Cotton futures may come down

Gnanasekar T.

NEW York cotton futures ended higher on Friday due to the recent hurricane Katrina threatening to hit the cotton-growing areas of Florida and Texas. The current hurricane could have a bullish effect on cotton futures if it were to move towards Mississippi, Louisiana and Arkansas where as much as 20 to 30 per cent of the crop is open.

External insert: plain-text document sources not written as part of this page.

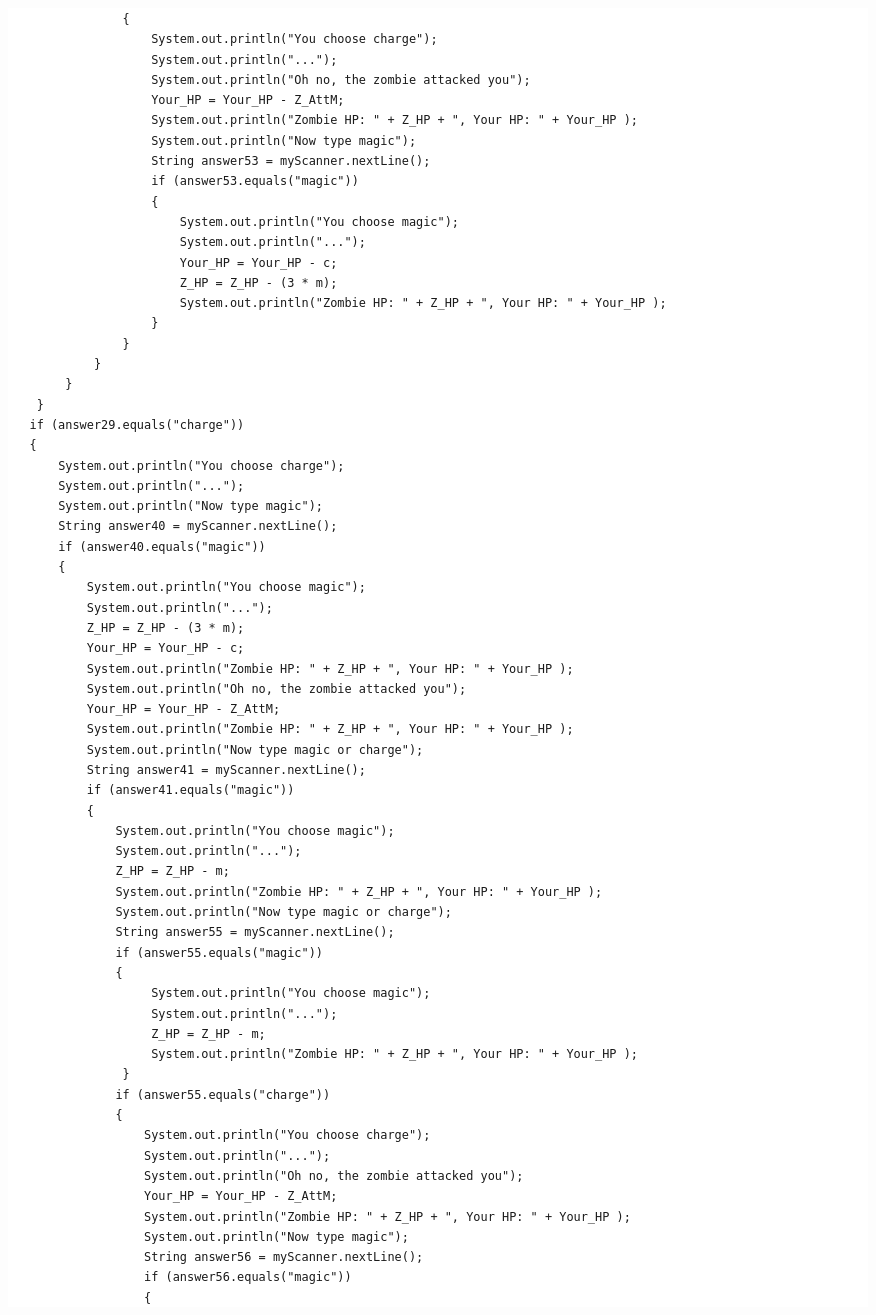                     {
                        System.out.println("You choose charge");
                        System.out.println("...");
                        System.out.println("Oh no, the zombie attacked you");
                        Your_HP = Your_HP - Z_AttM;
                        System.out.println("Zombie HP: " + Z_HP + ", Your HP: " + Your_HP );
                        System.out.println("Now type magic");
                        String answer53 = myScanner.nextLine();
                        if (answer53.equals("magic"))
                        {
                            System.out.println("You choose magic");
                            System.out.println("...");
                            Your_HP = Your_HP - c;
                            Z_HP = Z_HP - (3 * m);
                            System.out.println("Zombie HP: " + Z_HP + ", Your HP: " + Your_HP );
                        }
                    }    
                }
            }
        }
       if (answer29.equals("charge"))
       {
           System.out.println("You choose charge");
           System.out.println("...");
           System.out.println("Now type magic");
           String answer40 = myScanner.nextLine();
           if (answer40.equals("magic"))
           {
               System.out.println("You choose magic");
               System.out.println("...");
               Z_HP = Z_HP - (3 * m);
               Your_HP = Your_HP - c;
               System.out.println("Zombie HP: " + Z_HP + ", Your HP: " + Your_HP );
               System.out.println("Oh no, the zombie attacked you");
               Your_HP = Your_HP - Z_AttM;
               System.out.println("Zombie HP: " + Z_HP + ", Your HP: " + Your_HP );
               System.out.println("Now type magic or charge");
               String answer41 = myScanner.nextLine();
               if (answer41.equals("magic"))
               {
                   System.out.println("You choose magic");
                   System.out.println("...");
                   Z_HP = Z_HP - m;
                   System.out.println("Zombie HP: " + Z_HP + ", Your HP: " + Your_HP );
                   System.out.println("Now type magic or charge");
                   String answer55 = myScanner.nextLine();
                   if (answer55.equals("magic"))
                   {
                        System.out.println("You choose magic");
                        System.out.println("...");
                        Z_HP = Z_HP - m;
                        System.out.println("Zombie HP: " + Z_HP + ", Your HP: " + Your_HP );
                    }
                   if (answer55.equals("charge"))
                   {
                       System.out.println("You choose charge");
                       System.out.println("...");
                       System.out.println("Oh no, the zombie attacked you");
                       Your_HP = Your_HP - Z_AttM;
                       System.out.println("Zombie HP: " + Z_HP + ", Your HP: " + Your_HP );
                       System.out.println("Now type magic");
                       String answer56 = myScanner.nextLine();
                       if (answer56.equals("magic"))
                       {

Markets will continue to focus on the crop prospects in the US and elsewhere. With the USDA's monthly demand/supply figures a fortnight away, expectations are being built on lower crops in US and China. The Active December contract headed lower as we expected. Prices have been finding support at the trend line as seen in the chart above. Trend line support at 47.760 cents held well, for a rise till 49.80 cents, however only a move above 51 cents will increase the possibility of bullishness in cotton futures, also being the important 200-day EMA point. Failure to hold support at 47.80 cents can now take cotton futures even lower to 45.95-46 cents another crucial long-term trend line support point.

Favoured view is to look 45.95-46 cents support to hold and then rise higher from there. Elliot wave analysis points to a corrective A-B-C pattern, ending at 41.71 cents and a new impulse in progress. The second wave of that impulse looks to have ended at 46.10 cents. A daily close below 46 cents will negate this possibility and a major downtrend could set in subsequently.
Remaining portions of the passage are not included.